• _Task instructions_
Lines holding the word "their" must be located in the listing below and copied.

##### Records provided #####

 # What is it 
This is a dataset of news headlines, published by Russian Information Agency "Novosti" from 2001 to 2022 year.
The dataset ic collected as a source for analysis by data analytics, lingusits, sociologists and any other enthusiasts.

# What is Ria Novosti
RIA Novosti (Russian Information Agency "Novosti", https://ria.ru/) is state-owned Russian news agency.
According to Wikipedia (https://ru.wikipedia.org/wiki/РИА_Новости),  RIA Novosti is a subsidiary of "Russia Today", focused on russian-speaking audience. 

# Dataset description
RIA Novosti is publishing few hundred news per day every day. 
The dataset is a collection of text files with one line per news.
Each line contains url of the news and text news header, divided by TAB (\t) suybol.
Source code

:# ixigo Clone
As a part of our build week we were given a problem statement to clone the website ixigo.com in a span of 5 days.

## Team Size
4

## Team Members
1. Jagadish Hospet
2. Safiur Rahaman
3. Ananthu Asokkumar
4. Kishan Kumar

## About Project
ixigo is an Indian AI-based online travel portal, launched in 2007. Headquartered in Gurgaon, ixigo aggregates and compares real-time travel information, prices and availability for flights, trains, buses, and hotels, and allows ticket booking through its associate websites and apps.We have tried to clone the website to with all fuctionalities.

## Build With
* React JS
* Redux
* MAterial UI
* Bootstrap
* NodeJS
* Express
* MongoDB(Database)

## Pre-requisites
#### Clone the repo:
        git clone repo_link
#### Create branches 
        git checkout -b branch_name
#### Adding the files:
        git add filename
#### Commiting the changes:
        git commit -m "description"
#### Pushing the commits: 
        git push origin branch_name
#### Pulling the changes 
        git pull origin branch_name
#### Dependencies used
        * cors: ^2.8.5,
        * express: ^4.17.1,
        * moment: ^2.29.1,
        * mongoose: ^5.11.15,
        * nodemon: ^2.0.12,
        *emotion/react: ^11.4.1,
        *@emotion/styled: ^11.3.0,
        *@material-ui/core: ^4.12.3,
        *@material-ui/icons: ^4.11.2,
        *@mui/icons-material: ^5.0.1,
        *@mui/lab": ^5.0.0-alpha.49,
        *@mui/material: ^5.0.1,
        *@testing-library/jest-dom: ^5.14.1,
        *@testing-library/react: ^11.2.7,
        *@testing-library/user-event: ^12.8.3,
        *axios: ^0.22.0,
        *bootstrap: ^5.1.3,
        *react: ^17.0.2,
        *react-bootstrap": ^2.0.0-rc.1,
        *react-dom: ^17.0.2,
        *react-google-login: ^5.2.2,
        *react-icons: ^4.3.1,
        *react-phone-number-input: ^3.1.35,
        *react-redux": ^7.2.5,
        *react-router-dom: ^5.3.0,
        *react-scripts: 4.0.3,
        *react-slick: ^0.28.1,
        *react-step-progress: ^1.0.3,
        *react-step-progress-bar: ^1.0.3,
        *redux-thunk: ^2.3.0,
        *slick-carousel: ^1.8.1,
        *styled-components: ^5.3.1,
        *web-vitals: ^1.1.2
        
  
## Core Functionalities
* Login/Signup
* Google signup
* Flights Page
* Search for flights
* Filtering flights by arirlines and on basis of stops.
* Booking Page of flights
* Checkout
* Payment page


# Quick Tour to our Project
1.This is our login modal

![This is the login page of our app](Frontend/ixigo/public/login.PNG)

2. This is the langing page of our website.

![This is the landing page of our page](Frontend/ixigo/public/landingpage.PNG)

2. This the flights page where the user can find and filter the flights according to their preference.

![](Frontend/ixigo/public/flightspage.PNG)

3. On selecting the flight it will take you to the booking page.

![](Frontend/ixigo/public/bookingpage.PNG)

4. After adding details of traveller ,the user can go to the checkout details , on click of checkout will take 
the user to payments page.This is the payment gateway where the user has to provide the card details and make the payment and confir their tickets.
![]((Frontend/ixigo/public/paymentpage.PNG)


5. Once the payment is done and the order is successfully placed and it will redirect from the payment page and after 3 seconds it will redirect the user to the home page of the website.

#####

• _Reply to the exercise_
2. This the flights page where the user can find and filter the flights according to their preference.
the user to payments page.This is the payment gateway where the user has to provide the card details and make the payment and confir their tickets.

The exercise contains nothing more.